Records from a data source
※ ※ ※

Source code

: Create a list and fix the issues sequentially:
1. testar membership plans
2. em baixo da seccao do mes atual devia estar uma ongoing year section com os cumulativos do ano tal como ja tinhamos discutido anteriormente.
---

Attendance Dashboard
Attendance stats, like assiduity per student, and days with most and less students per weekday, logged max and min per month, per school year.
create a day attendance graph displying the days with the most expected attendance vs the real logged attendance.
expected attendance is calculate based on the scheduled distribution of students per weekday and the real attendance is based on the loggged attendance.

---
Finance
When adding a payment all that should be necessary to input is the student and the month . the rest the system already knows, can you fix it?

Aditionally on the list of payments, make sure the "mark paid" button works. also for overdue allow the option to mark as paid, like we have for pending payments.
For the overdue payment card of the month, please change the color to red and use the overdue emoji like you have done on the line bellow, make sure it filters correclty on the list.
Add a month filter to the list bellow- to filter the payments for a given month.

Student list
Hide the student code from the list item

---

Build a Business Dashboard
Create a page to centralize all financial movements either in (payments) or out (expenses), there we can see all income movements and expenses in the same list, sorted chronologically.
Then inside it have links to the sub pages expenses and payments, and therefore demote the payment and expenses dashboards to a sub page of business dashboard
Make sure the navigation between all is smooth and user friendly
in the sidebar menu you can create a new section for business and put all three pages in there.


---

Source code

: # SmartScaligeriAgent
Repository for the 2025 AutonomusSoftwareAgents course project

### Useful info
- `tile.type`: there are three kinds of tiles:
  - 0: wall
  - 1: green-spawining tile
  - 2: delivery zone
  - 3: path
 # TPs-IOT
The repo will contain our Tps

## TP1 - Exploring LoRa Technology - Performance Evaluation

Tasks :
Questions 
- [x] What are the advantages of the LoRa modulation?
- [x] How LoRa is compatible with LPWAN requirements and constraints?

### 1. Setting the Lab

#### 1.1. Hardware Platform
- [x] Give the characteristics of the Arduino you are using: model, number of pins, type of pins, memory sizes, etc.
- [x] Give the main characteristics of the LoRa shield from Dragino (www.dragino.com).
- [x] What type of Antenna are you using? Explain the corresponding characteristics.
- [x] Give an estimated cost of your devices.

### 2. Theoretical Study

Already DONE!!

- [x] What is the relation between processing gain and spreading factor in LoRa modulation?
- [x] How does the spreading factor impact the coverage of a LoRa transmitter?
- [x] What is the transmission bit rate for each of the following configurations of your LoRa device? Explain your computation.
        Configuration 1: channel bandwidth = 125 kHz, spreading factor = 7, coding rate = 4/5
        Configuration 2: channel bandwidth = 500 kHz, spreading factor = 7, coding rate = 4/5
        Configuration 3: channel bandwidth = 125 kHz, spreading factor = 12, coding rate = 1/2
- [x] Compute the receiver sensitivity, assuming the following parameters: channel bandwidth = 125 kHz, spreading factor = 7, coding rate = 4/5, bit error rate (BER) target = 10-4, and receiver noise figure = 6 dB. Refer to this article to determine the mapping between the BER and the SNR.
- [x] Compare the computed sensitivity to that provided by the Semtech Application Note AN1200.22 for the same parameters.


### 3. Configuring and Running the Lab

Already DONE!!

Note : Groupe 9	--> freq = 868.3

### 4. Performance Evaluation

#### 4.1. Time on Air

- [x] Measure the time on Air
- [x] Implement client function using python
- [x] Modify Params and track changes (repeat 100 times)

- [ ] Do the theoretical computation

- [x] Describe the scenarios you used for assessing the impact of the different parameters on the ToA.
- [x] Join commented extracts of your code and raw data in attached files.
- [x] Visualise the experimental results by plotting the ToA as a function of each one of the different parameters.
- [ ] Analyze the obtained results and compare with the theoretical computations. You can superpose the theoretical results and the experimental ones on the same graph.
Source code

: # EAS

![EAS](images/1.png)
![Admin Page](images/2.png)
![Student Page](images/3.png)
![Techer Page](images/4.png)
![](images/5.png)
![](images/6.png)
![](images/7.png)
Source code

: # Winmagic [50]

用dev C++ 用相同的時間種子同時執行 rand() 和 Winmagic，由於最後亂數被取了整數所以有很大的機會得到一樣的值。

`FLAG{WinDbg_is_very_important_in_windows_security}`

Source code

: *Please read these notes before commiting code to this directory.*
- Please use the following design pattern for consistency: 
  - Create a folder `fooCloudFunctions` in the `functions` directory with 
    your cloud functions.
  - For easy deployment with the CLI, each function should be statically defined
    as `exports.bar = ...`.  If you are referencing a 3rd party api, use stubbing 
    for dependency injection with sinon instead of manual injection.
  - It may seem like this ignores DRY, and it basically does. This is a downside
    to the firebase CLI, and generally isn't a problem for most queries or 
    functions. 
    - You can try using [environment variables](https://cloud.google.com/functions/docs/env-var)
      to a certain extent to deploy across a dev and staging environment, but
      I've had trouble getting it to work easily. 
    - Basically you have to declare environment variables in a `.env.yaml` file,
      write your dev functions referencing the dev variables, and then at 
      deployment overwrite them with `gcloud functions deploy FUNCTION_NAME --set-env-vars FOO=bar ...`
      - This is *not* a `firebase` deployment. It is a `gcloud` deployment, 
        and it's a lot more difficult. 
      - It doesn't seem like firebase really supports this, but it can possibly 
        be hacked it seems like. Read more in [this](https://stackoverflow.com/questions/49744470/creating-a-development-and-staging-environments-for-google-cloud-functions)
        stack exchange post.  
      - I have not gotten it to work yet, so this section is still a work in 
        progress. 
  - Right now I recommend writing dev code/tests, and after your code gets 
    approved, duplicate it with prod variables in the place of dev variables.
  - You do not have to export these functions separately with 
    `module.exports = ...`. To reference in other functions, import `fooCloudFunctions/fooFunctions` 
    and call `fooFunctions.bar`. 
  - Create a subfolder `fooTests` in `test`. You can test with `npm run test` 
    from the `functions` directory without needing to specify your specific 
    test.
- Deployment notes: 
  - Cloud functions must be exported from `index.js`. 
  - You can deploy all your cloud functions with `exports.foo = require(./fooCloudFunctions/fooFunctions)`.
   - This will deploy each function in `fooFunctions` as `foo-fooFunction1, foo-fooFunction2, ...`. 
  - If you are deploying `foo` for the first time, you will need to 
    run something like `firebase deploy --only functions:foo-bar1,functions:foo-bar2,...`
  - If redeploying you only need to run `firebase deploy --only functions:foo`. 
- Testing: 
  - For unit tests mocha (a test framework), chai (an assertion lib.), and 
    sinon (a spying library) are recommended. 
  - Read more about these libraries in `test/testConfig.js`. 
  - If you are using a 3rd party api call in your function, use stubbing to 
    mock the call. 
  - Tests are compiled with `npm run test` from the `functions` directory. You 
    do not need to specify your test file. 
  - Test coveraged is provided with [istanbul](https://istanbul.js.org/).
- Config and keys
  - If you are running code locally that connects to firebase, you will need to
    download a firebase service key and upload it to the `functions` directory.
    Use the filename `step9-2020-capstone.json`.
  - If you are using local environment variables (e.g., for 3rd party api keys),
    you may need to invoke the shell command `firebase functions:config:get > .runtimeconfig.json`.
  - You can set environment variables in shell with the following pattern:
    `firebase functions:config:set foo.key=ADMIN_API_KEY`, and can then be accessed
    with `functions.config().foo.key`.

※ ※ ※

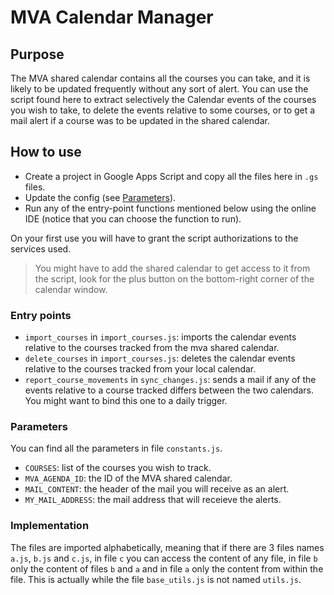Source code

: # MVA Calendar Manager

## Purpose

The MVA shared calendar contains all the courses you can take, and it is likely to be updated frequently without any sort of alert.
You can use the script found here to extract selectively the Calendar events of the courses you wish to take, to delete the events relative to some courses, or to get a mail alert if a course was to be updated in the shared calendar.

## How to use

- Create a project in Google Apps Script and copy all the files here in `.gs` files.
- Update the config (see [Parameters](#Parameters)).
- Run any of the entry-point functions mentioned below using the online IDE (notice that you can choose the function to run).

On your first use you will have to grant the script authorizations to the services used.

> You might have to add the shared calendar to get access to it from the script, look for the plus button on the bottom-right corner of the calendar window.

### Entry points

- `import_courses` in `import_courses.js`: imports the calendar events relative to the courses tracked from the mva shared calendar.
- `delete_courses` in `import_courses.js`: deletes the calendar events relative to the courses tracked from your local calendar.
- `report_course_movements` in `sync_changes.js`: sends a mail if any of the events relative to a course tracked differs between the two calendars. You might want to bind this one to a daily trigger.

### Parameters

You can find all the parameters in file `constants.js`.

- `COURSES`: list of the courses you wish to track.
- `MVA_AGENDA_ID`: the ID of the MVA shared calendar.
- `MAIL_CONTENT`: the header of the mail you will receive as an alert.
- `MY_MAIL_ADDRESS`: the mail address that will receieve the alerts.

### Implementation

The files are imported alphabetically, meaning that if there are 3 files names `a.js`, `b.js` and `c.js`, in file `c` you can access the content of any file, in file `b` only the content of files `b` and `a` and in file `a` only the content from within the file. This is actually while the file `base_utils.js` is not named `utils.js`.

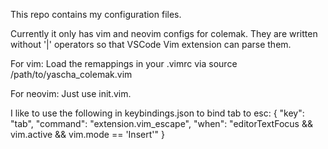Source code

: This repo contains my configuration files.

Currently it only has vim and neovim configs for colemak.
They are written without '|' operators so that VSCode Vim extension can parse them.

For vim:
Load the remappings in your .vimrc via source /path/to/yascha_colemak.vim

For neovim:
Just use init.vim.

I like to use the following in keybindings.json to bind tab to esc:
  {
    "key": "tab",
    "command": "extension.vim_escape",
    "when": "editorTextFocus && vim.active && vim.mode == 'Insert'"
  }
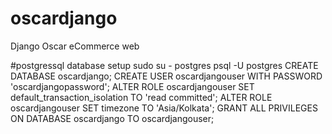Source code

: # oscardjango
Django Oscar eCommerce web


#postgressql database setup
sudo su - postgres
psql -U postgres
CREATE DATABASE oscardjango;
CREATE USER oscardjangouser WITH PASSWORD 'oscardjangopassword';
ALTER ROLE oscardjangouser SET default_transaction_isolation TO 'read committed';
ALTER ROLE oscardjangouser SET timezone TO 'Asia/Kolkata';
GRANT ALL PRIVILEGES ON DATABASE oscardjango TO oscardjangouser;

※ ※ ※

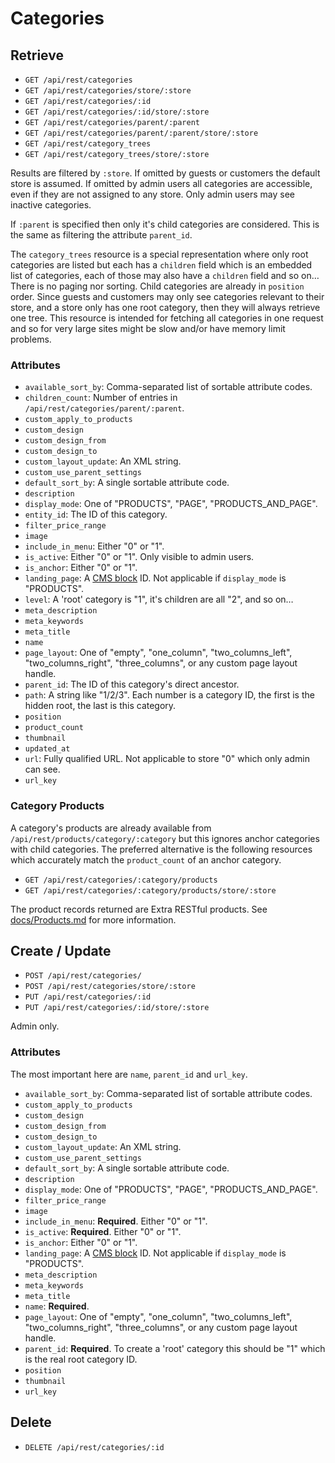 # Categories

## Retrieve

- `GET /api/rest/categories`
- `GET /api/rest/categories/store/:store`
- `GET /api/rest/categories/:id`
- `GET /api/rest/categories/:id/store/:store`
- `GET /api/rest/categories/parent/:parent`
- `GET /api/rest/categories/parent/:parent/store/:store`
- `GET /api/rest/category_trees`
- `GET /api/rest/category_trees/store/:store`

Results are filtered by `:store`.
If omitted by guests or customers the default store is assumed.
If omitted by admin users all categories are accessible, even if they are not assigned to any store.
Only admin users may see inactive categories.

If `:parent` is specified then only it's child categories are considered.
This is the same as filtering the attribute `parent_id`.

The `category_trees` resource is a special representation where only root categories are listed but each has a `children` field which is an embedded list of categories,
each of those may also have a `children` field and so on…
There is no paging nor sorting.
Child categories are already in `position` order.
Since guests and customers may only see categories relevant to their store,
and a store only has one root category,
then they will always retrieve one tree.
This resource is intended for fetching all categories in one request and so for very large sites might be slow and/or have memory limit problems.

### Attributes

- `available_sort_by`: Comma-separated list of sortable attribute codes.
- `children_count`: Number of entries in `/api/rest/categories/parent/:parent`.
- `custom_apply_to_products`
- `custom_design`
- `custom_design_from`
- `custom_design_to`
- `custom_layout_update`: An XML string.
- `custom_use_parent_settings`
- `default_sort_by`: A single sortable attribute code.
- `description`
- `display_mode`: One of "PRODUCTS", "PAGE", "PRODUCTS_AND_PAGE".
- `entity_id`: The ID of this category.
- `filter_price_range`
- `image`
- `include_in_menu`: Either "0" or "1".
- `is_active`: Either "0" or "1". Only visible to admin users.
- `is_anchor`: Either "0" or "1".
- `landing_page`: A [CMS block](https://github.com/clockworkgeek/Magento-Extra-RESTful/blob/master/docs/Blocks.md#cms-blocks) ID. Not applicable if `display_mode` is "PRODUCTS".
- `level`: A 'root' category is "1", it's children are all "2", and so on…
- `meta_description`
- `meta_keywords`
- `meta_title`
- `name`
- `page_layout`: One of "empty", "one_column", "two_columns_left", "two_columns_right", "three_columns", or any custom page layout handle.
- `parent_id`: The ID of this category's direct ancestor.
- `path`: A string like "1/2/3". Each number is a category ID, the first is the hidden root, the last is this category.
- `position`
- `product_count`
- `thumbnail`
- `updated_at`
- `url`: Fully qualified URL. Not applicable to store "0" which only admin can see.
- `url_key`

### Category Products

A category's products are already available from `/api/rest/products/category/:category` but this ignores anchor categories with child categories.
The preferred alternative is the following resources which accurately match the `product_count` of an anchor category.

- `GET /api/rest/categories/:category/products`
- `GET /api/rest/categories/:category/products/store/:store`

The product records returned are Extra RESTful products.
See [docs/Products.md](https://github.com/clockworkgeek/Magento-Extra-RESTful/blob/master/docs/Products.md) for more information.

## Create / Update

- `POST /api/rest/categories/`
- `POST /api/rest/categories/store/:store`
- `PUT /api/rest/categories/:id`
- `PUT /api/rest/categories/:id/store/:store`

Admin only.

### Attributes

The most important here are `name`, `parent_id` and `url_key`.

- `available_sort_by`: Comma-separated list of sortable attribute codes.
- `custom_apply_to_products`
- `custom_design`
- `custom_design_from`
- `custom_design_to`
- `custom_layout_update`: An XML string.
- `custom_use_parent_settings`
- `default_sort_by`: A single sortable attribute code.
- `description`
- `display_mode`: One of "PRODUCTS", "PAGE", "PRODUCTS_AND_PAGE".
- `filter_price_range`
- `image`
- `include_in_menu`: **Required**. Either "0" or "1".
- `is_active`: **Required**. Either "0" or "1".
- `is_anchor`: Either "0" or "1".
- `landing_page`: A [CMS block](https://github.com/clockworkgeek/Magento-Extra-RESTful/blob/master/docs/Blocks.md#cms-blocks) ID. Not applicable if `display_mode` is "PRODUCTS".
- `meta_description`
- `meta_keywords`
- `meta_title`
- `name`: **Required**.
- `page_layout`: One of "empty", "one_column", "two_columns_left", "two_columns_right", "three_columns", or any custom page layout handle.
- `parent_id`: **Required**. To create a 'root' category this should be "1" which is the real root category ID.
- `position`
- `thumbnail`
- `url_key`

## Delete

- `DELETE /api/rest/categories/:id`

※ ※ ※

- **Your assignment**
Please find, in the entries above, every line where "pages" occurs, and copy it.

- **Your solution**
Then inside it have links to the sub pages expenses and payments, and therefore demote the payment and expenses dashboards to a sub page of business dashboard
in the sidebar menu you can create a new section for business and put all three pages in there.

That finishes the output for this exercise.